以gencode下人类的gtf文件为例，手册页https://www.gencodegenes.org/pages/data_format.html有详细的格式说明。
GENCODE和Ensembl数据库均提供具有基因组坐标的GTF / GFF3文件，但不提供BED文件。

gtf to bed

gtf转bed,如果想要提取基因的bed文件，可以根据第三列筛选gene，之后再获取需要的信息，其中基因名，比如gene symbol信息存在第九列。

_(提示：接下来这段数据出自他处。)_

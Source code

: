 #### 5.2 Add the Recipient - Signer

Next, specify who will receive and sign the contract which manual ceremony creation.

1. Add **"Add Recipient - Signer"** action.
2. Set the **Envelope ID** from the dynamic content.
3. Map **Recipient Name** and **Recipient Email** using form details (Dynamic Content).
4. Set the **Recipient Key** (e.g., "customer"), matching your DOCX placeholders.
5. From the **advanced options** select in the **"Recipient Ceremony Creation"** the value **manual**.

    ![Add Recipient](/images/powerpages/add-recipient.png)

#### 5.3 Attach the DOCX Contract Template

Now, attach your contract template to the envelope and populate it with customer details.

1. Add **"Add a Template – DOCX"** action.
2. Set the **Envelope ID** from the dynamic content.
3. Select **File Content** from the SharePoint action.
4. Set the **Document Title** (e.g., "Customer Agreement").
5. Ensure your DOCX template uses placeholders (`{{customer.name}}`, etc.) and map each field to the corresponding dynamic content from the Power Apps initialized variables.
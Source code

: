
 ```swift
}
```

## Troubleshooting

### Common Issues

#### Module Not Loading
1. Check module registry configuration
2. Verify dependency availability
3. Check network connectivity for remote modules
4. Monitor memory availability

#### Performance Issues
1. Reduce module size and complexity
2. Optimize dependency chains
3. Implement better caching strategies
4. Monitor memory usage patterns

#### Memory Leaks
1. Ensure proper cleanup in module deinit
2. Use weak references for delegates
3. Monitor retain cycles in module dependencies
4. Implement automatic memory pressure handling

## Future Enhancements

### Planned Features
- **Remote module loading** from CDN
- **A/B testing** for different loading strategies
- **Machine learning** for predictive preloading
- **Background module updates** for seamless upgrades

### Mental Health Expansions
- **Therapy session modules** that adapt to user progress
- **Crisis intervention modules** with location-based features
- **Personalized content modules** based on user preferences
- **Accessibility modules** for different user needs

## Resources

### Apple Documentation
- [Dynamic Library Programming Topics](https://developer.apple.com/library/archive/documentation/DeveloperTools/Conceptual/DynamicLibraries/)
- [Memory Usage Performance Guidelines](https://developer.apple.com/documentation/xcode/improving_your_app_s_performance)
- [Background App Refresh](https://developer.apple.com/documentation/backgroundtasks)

grep -P "\tgene\t" gencode.xxxxxx.gtf | \  #第三列筛选gene，(或者transcripts之类的)
	cut -f1,4,5,7,9 | \   #提取所需列
	sed 's/[[:space:]]/\t/g' | \ #空格替换制表符
	sed 's/[;|"]//g' | \   #去掉；”
	awk -F $'\t' 'BEGIN { OFS=FS } { print $1,$2-1,$3,$6,".",$4,$10,$12,$14 }' | \ #bed文件起始位置从0开始，需要减一，这里你可以选择你需要的列，一般前三列加个gene symbol那一列就够了。
	>genecode_by_gene.txt

在R中操作
rtracklayer包(R的基因组浏览器接口)
将gtf在R中转为数据框进行筛选。[或者直接对GenomicRanges对象进行操作]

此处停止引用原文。